■ Your goal
Pull every line of the entries that has the word "selecting".

[Provided material — start]

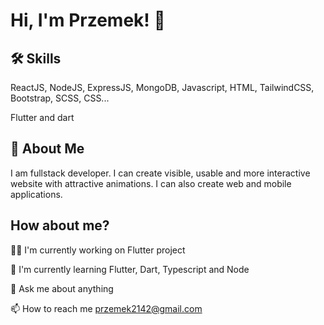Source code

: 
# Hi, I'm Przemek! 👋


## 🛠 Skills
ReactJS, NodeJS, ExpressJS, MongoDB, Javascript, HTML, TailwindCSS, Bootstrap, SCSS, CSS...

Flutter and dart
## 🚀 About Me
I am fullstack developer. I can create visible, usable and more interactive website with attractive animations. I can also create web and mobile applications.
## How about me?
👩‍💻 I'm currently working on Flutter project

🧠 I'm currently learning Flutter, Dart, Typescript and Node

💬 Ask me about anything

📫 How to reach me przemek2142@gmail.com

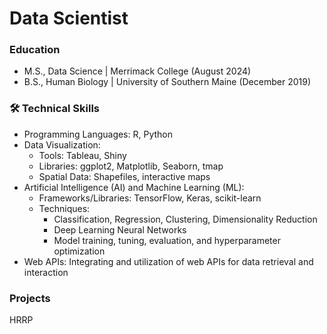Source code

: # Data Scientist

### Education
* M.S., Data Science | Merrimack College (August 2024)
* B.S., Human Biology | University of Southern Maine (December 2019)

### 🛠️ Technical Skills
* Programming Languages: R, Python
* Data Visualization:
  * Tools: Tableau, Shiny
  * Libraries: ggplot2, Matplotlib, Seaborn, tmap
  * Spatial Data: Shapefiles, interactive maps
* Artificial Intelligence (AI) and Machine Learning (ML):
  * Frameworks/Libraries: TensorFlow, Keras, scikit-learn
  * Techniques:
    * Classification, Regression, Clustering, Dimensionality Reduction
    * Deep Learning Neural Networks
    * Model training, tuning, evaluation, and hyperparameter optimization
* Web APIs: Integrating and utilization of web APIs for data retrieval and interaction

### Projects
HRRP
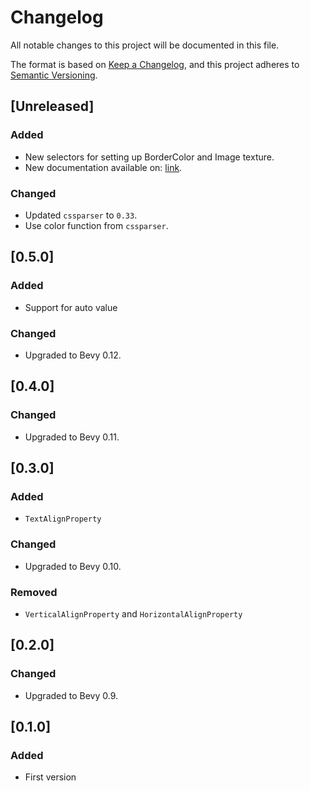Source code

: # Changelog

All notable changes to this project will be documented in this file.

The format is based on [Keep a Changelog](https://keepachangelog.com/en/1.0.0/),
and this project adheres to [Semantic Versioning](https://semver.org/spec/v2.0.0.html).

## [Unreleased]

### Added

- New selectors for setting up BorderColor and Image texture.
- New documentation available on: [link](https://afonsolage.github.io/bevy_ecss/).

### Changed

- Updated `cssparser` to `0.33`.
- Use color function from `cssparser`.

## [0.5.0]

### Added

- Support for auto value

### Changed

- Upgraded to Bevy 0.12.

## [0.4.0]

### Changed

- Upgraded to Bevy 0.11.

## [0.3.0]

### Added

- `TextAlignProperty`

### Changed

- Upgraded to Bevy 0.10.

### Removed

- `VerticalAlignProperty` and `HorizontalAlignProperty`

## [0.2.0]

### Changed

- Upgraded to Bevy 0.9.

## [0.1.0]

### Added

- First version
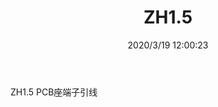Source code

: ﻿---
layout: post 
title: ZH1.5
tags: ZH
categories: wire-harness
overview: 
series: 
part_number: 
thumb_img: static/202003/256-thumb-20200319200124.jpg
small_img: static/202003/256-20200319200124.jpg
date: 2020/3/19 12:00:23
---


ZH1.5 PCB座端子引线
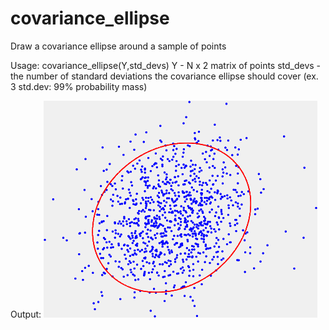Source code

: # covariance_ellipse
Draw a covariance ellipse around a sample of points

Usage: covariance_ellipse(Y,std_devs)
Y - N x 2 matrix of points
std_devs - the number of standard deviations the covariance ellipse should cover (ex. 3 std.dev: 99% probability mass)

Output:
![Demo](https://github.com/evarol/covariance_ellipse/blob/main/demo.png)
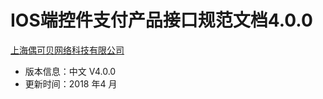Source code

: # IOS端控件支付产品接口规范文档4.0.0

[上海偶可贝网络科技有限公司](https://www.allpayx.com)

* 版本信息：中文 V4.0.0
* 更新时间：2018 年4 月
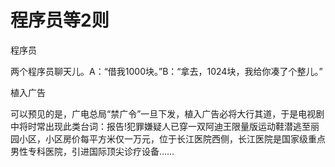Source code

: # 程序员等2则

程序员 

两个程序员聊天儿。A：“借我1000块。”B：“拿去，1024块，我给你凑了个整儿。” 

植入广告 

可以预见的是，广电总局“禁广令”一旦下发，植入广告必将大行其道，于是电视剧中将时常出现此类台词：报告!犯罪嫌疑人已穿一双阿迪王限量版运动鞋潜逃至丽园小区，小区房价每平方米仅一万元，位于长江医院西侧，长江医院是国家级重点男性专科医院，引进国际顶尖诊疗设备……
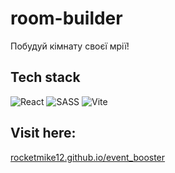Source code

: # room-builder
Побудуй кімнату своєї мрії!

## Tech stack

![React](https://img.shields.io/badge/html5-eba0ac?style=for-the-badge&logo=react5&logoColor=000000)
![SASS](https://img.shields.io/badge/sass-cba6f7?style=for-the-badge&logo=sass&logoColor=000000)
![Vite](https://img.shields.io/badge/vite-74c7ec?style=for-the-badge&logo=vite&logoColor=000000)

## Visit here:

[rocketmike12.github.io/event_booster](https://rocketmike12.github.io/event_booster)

[Provided material — finish]
[Provided material — start]

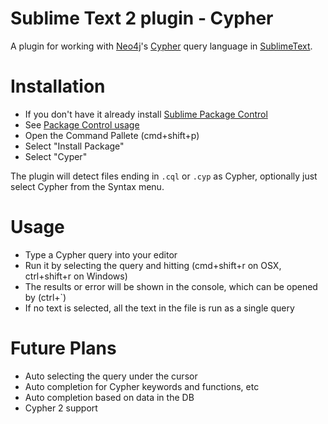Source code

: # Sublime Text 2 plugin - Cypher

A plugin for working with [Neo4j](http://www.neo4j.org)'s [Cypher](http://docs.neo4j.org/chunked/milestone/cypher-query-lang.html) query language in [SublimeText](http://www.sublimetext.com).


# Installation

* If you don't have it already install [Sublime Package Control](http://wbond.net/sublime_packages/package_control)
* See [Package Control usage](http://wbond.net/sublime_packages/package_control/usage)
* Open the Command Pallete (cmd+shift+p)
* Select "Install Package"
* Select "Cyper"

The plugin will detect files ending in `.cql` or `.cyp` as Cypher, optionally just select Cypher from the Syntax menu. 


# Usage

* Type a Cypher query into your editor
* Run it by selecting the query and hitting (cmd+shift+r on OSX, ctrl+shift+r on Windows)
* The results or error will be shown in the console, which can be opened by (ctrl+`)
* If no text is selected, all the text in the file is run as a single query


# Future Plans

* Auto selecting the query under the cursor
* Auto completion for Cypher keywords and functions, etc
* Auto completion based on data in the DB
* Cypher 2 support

[Provided material — finish]

■ Solution to the exercise
* Run it by selecting the query and hitting (cmd+shift+r on OSX, ctrl+shift+r on Windows)
* Auto selecting the query under the cursor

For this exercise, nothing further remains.